What/Who: Bob Came in Pieces is a 2D physicsy puzzle-platformer. You play as Bob, an alien call-centre worker who accidentally crash-landed on earth. Bob needs to find a particular piece of hardware in order to get home, a hyperdrive somethingarather, so you fly Bob from place to place in their little spaceship, looking for it. The game is divided into chapters, each of which (after the first couple) requires you to do some amount of envionmental puzzle solving in order to get to the exit. Each chapter also contains five other spaceship parts which you can collect (sometimes themselves hidden or requiring extra puzzle-solving to get to). The kicker is that these spaceship parts can be tacked on and off Bob’s spaceship at numerous spots throughout each level - pretty much at any time you have to solve a different puzzle, actually - so you have to kind of build and dismantle the spaceship as the situation changes.
It’s by Ludosity [official site], who are frommmm Sweden! (Fun Fact: this is the third game in a row by a Swedish developer, and the game before that sort-of pretended to be made by a Swedish developer. What does this tell us about Sweden, games and this part of the alphabet? Almost certainly nothing.) Ludosity have made quite a few games by now. I haven’t played any of the others, but I have heard of Card City Nights and Ittle Dew (heard of them, in fact, because I apparently own them). Bob Came In Pieces was Ludosity’s third game, and it came out in 2009.
Prior exposure to pieces: Never installed.
Duration: 4ish hours.
Finishment: I finished the 14 chapters that constitute the games normal adventure mode, hooray for me! I didn’t bother trying to speedrun any of the levels or to collect all the extra optional space-ship parts though. This game has a heap of achievements, probably for these very things. I only have 17 out of 81 of them.
Whole-some fun: Here we are, game number fifty, List Oriented’s half-century, and I feel blessed and lucky because this old indie was, despite my expectations, both enjoyable and doable.
Out of the blocks it looks a bit rubbish, dominated by large angular polygons and not a lot else, that awkward style that is neither old nor new, here nor there, suffering with time rather than retro chic. But by the end I came to be quite fond of the game’s environments and the shitty graphics that house them, having gone from wooded to slightly industrial to subterranean to snowy, all occasionally dotted with endearing background doodads, stick-figure cave drawing, homely nooks and crannies amid the large puzzle contraptions, other little splatters of personality. Maybe it’s the colours or lighting, I don’t know, but it often seems suggestive of warmth in what might otherwise be quite cold, lifeless, mechanised settings, and this warmth reaches deeper than you’d expect.
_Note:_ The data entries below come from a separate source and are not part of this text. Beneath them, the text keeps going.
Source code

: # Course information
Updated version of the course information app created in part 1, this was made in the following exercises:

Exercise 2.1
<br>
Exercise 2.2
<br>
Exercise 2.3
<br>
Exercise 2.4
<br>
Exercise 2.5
This is helped exponentially by the music, which is understated and simple but honestly pretty great. It’s all floating ambient synthwave, high notes climbing for the sky, yearning and optimistic. I mean, I -probably- wouldn’t play the game just to listen to the soundtrack, but it works well because it’s not easy to get sick of and the loops aren’t super obvious (at least, not in passive listening terms).
And then there’s the platforming AKA flying a tiny spaceship around, which is surprisingly stupid-good fun. Gravity and (ahem) thrust have been worked out so everything has a real weight to it, but given enough space and power the ship can build up some real reckless and joyful speeds. Needing to augment your ship with parts for different puzzles is less tedious than it sounds, too, with a lot of the extra parts being superfluous flotsam that really just seems to be there for the extra collectables rather than the practical utility, so you’re only really changing out a couple of main attachments and occasionally building like, e.g. an extra-long arm to solve a puzzle where you have to reach for a thing through a small gap.
Because of the physics, the ship becomes a lot harder to control when you start adding extra random parts on, which is discouragement enough from overcomplicating things. Some of the puzzles from the mid-game onwards require the use of a gravity ray, which is perennially awkward to use, with heavier items physically very difficult to pick up and manoeuvre into the small spaces the game sometimes demands. I found this annoying at first, but it’s one of those “the more you learn” situations, and it was eventually pretty satisfying when things did go according to plan.
I also enjoyed that the puzzles were on the easier side, at least so far as progression went (obviously I didn’t get all the collectables so there’s a lot that I didn’t solve and therefore can’t say much about). I won’t deny it. Sometimes it’s just nice to get things done. The levels themselves are pleasingly bite-sized. The game has a nice casual rhythm where you can jump in for half an hour, get a couple of levels done and then go do something else for a bit, until there’s no more game left and it’s time to write your blog post about it (or whatever).
Anyway: Fifty games! A little milestone for you and I. There’s still a long way to go, but we may as well pause a little here and observe this moment (much like how in cricket a batsman raises their bat when they reach fifty runs), because due to the longish nature of the next game and some other plans I have in the interim it might be a few weeks before I get to post again.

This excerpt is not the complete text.